Data shown –
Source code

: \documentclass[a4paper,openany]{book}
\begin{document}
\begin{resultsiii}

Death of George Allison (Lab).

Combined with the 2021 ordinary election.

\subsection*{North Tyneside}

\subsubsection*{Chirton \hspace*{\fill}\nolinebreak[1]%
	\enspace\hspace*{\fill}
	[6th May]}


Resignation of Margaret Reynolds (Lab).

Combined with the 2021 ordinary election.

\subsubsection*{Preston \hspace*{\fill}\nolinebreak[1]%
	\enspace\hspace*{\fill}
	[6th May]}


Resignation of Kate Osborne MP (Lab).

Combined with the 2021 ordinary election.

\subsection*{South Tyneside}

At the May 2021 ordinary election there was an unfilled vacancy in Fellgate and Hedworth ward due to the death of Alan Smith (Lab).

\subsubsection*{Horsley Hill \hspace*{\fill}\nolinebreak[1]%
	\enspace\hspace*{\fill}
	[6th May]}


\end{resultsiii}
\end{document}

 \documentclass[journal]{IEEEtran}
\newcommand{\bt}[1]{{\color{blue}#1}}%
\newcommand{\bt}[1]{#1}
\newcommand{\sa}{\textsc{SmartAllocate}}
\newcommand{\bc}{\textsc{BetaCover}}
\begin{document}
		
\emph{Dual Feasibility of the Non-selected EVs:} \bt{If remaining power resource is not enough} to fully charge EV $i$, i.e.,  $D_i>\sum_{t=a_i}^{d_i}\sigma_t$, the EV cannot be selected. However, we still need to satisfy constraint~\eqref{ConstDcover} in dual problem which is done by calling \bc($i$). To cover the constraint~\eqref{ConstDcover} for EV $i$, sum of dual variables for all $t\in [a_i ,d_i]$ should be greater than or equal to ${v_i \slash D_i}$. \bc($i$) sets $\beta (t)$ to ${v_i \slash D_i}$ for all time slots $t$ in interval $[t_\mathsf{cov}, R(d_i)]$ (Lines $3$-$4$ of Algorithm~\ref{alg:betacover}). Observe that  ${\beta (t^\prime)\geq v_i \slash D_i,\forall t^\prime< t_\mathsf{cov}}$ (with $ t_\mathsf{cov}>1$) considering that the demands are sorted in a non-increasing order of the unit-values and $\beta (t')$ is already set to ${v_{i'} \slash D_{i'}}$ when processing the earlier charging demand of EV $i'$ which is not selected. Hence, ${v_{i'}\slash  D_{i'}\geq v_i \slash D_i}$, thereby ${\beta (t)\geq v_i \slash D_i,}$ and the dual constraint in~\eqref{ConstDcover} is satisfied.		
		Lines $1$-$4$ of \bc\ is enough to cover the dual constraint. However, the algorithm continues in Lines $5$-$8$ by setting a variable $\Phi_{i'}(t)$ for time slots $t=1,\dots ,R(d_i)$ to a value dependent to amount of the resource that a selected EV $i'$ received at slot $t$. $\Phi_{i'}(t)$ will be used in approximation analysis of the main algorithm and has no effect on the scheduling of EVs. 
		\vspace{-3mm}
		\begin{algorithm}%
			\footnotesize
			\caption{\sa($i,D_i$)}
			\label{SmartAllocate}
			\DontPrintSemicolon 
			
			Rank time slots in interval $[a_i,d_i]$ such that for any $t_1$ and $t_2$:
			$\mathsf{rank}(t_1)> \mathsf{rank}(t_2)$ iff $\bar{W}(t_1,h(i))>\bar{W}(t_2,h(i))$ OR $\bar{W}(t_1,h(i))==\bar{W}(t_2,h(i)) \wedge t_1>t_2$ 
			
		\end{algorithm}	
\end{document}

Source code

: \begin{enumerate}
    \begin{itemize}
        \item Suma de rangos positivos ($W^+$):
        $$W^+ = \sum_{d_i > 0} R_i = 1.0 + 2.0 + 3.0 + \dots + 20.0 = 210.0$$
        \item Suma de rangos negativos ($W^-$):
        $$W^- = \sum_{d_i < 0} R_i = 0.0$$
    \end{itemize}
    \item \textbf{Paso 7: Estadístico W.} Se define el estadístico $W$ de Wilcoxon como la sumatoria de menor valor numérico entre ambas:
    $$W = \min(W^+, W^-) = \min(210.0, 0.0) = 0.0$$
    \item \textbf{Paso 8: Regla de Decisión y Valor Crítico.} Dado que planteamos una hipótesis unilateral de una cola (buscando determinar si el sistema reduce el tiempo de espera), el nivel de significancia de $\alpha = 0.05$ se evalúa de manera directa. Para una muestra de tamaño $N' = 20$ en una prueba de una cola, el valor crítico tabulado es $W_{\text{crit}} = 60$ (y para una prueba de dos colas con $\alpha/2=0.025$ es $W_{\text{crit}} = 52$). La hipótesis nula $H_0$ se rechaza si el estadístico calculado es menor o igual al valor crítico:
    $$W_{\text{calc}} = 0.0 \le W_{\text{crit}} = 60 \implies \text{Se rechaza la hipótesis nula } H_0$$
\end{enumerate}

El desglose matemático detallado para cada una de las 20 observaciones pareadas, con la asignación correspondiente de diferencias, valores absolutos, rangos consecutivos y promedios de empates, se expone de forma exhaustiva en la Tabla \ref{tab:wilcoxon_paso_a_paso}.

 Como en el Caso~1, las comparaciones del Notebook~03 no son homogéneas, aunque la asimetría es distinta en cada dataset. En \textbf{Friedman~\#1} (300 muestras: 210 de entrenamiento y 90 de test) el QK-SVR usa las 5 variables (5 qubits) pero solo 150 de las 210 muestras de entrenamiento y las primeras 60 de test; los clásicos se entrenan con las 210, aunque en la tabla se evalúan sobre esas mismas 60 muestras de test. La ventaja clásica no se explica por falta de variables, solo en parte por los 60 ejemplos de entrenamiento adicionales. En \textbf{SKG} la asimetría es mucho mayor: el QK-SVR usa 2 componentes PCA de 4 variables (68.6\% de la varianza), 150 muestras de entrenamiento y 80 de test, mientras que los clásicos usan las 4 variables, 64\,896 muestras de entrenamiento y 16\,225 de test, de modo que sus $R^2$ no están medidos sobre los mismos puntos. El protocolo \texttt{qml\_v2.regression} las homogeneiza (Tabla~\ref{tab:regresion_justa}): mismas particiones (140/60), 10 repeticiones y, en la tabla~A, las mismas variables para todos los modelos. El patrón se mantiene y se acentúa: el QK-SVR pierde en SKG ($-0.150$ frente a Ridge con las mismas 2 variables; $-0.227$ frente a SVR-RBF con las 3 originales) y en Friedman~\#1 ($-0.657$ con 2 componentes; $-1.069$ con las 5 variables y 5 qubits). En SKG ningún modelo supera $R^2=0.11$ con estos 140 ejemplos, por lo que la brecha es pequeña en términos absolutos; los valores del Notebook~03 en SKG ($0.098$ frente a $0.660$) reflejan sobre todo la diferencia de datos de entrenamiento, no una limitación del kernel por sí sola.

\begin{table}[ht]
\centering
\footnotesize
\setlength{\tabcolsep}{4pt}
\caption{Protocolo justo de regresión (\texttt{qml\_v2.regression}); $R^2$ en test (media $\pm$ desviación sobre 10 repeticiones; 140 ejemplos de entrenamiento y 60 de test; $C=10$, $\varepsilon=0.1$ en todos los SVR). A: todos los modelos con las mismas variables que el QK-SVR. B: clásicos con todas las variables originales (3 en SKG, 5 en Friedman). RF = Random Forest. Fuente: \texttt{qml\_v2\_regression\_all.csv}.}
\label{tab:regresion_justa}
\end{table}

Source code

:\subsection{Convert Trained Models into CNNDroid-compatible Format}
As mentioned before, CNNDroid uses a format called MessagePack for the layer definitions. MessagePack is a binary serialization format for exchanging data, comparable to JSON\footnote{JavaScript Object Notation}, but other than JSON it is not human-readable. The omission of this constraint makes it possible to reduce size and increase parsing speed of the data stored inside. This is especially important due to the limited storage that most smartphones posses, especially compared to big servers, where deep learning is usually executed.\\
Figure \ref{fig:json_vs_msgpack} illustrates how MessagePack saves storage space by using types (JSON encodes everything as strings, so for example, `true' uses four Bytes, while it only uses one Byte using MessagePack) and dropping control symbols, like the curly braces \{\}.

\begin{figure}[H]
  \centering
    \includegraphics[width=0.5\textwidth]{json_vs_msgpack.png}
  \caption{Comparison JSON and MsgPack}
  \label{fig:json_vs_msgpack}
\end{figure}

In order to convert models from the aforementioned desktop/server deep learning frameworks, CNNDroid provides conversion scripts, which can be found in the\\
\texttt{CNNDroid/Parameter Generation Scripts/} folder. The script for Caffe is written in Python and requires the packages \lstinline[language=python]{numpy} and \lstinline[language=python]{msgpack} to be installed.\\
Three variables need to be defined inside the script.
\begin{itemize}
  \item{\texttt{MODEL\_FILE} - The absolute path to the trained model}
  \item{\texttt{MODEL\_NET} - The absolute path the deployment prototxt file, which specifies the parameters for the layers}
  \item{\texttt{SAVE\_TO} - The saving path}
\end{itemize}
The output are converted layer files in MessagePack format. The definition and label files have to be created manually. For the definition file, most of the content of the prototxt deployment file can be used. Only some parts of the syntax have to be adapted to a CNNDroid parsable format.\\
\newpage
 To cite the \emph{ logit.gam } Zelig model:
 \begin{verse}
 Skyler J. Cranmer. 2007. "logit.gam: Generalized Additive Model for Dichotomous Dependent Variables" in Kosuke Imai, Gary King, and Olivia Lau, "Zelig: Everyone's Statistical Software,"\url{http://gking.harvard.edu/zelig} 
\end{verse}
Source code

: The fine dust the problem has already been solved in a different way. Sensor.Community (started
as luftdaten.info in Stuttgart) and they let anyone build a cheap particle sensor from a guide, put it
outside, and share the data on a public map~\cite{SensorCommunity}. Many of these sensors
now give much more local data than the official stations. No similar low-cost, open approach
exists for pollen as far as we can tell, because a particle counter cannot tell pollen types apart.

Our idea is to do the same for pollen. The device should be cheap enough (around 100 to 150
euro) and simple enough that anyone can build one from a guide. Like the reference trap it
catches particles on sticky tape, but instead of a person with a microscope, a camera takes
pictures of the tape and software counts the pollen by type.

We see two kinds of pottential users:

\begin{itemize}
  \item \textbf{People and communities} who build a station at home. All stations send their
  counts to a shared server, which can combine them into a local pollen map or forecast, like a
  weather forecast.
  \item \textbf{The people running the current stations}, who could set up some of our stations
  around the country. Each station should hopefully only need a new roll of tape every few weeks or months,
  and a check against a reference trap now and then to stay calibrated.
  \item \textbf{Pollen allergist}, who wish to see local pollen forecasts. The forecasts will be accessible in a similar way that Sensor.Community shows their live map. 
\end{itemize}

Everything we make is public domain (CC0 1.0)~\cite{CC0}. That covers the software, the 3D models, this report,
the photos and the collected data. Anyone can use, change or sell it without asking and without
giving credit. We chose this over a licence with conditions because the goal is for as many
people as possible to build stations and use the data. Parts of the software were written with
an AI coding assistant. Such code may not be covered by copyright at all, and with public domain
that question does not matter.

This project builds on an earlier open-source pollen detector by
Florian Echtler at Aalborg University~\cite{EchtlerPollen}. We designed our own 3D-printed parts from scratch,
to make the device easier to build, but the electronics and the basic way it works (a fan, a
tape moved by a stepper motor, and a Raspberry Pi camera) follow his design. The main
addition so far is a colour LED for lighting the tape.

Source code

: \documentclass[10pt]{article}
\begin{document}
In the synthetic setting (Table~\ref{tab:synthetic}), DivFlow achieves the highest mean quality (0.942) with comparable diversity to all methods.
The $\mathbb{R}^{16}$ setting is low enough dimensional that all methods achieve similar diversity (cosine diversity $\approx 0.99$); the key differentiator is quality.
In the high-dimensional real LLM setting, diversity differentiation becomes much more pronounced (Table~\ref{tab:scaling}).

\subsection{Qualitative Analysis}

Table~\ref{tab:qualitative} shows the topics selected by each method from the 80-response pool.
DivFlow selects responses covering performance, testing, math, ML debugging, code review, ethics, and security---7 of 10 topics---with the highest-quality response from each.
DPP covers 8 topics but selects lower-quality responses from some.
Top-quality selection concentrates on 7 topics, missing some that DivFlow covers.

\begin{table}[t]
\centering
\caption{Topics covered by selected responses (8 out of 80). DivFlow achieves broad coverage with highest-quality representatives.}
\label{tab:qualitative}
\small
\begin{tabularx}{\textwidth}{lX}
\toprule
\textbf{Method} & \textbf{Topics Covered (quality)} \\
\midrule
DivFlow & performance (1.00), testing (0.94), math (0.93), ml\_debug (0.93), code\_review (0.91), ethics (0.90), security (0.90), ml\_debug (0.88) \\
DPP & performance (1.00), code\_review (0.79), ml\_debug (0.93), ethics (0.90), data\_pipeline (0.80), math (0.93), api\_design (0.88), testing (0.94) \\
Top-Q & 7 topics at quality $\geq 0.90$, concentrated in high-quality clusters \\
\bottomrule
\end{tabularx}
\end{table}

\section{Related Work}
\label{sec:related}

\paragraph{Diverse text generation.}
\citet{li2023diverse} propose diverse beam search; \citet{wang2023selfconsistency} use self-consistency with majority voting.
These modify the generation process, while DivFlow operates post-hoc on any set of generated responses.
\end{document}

Task directions –
Using the entries above, return exactly the lines from the line with "around the country." to the line with "In the synthetic", counting both of those lines.

Answer space –
  around the country. Each station should hopefully only need a new roll of tape every few weeks or months,
  and a check against a reference trap now and then to stay calibrated.
  \item \textbf{Pollen allergist}, who wish to see local pollen forecasts. The forecasts will be accessible in a similar way that Sensor.Community shows their live map. 
\end{itemize}

Everything we make is public domain (CC0 1.0)~\cite{CC0}. That covers the software, the 3D models, this report,
the photos and the collected data. Anyone can use, change or sell it without asking and without
giving credit. We chose this over a licence with conditions because the goal is for as many
people as possible to build stations and use the data. Parts of the software were written with
an AI coding assistant. Such code may not be covered by copyright at all, and with public domain
that question does not matter.

This project builds on an earlier open-source pollen detector by
Florian Echtler at Aalborg University~\cite{EchtlerPollen}. We designed our own 3D-printed parts from scratch,
to make the device easier to build, but the electronics and the basic way it works (a fan, a
tape moved by a stepper motor, and a Raspberry Pi camera) follow his design. The main
addition so far is a colour LED for lighting the tape.

Source code

: \documentclass[10pt]{article}
\begin{document}
In the synthetic setting (Table~\ref{tab:synthetic}), DivFlow achieves the highest mean quality (0.942) with comparable diversity to all methods.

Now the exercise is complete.